===== Recorded data
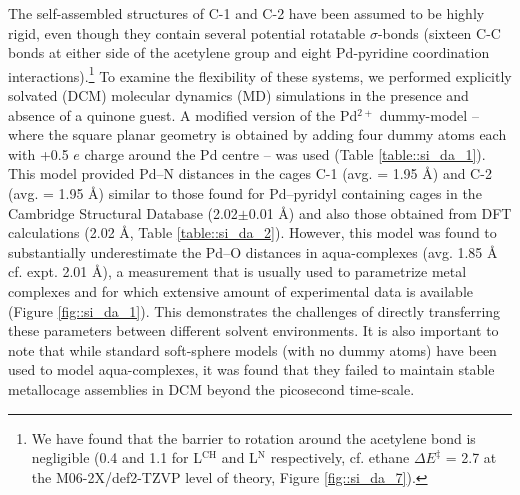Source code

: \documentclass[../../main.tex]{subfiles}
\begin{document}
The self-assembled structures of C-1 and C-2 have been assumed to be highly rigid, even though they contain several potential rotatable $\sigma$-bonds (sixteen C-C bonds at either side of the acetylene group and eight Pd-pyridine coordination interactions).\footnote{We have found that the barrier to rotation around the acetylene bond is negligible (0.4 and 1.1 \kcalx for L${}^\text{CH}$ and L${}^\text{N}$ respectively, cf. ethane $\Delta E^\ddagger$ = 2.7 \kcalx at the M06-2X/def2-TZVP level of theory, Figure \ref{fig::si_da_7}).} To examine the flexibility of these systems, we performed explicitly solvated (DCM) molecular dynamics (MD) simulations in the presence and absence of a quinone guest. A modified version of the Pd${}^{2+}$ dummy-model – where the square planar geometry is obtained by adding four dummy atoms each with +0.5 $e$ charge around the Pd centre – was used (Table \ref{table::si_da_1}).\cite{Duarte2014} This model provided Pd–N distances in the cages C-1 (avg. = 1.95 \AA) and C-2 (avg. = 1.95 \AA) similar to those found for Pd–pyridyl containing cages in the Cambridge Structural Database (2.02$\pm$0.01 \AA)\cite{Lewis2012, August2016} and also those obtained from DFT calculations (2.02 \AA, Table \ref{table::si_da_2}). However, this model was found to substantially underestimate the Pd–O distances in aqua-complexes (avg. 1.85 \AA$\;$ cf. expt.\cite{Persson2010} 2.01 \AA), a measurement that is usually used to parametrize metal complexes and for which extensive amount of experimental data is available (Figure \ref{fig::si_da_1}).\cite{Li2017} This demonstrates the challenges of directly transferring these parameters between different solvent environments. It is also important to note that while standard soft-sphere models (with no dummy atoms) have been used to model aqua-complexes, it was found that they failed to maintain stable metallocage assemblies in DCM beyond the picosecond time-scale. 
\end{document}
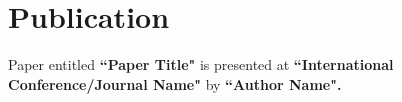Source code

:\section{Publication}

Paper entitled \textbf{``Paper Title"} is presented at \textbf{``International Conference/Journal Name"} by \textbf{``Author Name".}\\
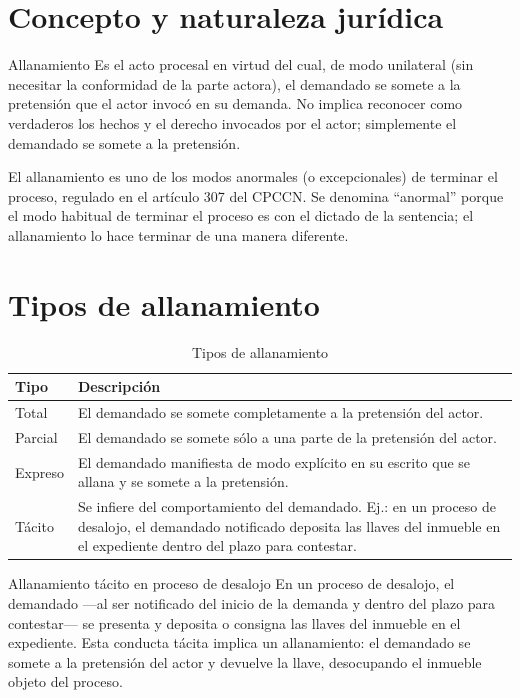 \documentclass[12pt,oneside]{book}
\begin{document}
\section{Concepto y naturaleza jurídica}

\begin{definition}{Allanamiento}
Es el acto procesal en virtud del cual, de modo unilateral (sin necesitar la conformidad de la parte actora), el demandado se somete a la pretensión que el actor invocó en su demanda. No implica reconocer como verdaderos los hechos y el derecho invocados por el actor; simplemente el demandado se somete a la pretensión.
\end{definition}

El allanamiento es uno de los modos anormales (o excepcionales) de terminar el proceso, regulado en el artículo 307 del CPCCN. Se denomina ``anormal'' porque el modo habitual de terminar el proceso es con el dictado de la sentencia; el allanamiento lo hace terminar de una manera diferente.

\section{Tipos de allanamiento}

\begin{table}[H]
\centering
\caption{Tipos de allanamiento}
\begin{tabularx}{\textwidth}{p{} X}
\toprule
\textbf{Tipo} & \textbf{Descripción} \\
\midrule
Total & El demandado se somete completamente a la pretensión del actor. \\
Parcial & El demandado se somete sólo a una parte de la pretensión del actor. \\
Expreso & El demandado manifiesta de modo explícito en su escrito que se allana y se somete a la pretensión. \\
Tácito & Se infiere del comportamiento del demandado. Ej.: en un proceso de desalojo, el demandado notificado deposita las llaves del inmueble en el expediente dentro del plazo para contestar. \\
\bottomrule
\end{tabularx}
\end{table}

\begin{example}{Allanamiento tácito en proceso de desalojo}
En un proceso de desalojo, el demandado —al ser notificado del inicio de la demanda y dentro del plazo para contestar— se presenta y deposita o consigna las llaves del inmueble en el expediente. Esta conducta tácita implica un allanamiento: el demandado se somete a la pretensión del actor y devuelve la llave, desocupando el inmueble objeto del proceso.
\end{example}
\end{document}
==========
### Assignment:
Without the pictures, extract every entry verbatim.

### Task output:
Source code

: \documentclass[../../main.tex]{subfiles}
\begin{document}
The self-assembled structures of C-1 and C-2 have been assumed to be highly rigid, even though they contain several potential rotatable $\sigma$-bonds (sixteen C-C bonds at either side of the acetylene group and eight Pd-pyridine coordination interactions).\footnote{We have found that the barrier to rotation around the acetylene bond is negligible (0.4 and 1.1 \kcalx for L${}^\text{CH}$ and L${}^\text{N}$ respectively, cf. ethane $\Delta E^\ddagger$ = 2.7 \kcalx at the M06-2X/def2-TZVP level of theory, Figure \ref{fig::si_da_7}).} To examine the flexibility of these systems, we performed explicitly solvated (DCM) molecular dynamics (MD) simulations in the presence and absence of a quinone guest. A modified version of the Pd${}^{2+}$ dummy-model – where the square planar geometry is obtained by adding four dummy atoms each with +0.5 $e$ charge around the Pd centre – was used (Table \ref{table::si_da_1}).\cite{Duarte2014} This model provided Pd–N distances in the cages C-1 (avg. = 1.95 \AA) and C-2 (avg. = 1.95 \AA) similar to those found for Pd–pyridyl containing cages in the Cambridge Structural Database (2.02$\pm$0.01 \AA)\cite{Lewis2012, August2016} and also those obtained from DFT calculations (2.02 \AA, Table \ref{table::si_da_2}). However, this model was found to substantially underestimate the Pd–O distances in aqua-complexes (avg. 1.85 \AA$\;$ cf. expt.\cite{Persson2010} 2.01 \AA), a measurement that is usually used to parametrize metal complexes and for which extensive amount of experimental data is available (Figure \ref{fig::si_da_1}).\cite{Li2017} This demonstrates the challenges of directly transferring these parameters between different solvent environments. It is also important to note that while standard soft-sphere models (with no dummy atoms) have been used to model aqua-complexes, it was found that they failed to maintain stable metallocage assemblies in DCM beyond the picosecond time-scale. 
\end{document}
Source code

:\section{Publication}

Paper entitled \textbf{``Paper Title"} is presented at \textbf{``International Conference/Journal Name"} by \textbf{``Author Name".}\\
 \documentclass[12pt,oneside]{book}
\begin{document}
\section{Concepto y naturaleza jurídica}

\begin{definition}{Allanamiento}
Es el acto procesal en virtud del cual, de modo unilateral (sin necesitar la conformidad de la parte actora), el demandado se somete a la pretensión que el actor invocó en su demanda. No implica reconocer como verdaderos los hechos y el derecho invocados por el actor; simplemente el demandado se somete a la pretensión.
\end{definition}

El allanamiento es uno de los modos anormales (o excepcionales) de terminar el proceso, regulado en el artículo 307 del CPCCN. Se denomina ``anormal'' porque el modo habitual de terminar el proceso es con el dictado de la sentencia; el allanamiento lo hace terminar de una manera diferente.

\section{Tipos de allanamiento}

\begin{table}[H]
\centering
\caption{Tipos de allanamiento}
\begin{tabularx}{\textwidth}{p{} X}
\toprule
\textbf{Tipo} & \textbf{Descripción} \\
\midrule
Total & El demandado se somete completamente a la pretensión del actor. \\
Parcial & El demandado se somete sólo a una parte de la pretensión del actor. \\
Expreso & El demandado manifiesta de modo explícito en su escrito que se allana y se somete a la pretensión. \\
Tácito & Se infiere del comportamiento del demandado. Ej.: en un proceso de desalojo, el demandado notificado deposita las llaves del inmueble en el expediente dentro del plazo para contestar. \\
\bottomrule
\end{tabularx}
\end{table}

\begin{example}{Allanamiento tácito en proceso de desalojo}
En un proceso de desalojo, el demandado —al ser notificado del inicio de la demanda y dentro del plazo para contestar— se presenta y deposita o consigna las llaves del inmueble en el expediente. Esta conducta tácita implica un allanamiento: el demandado se somete a la pretensión del actor y devuelve la llave, desocupando el inmueble objeto del proceso.
\end{example}
\end{document}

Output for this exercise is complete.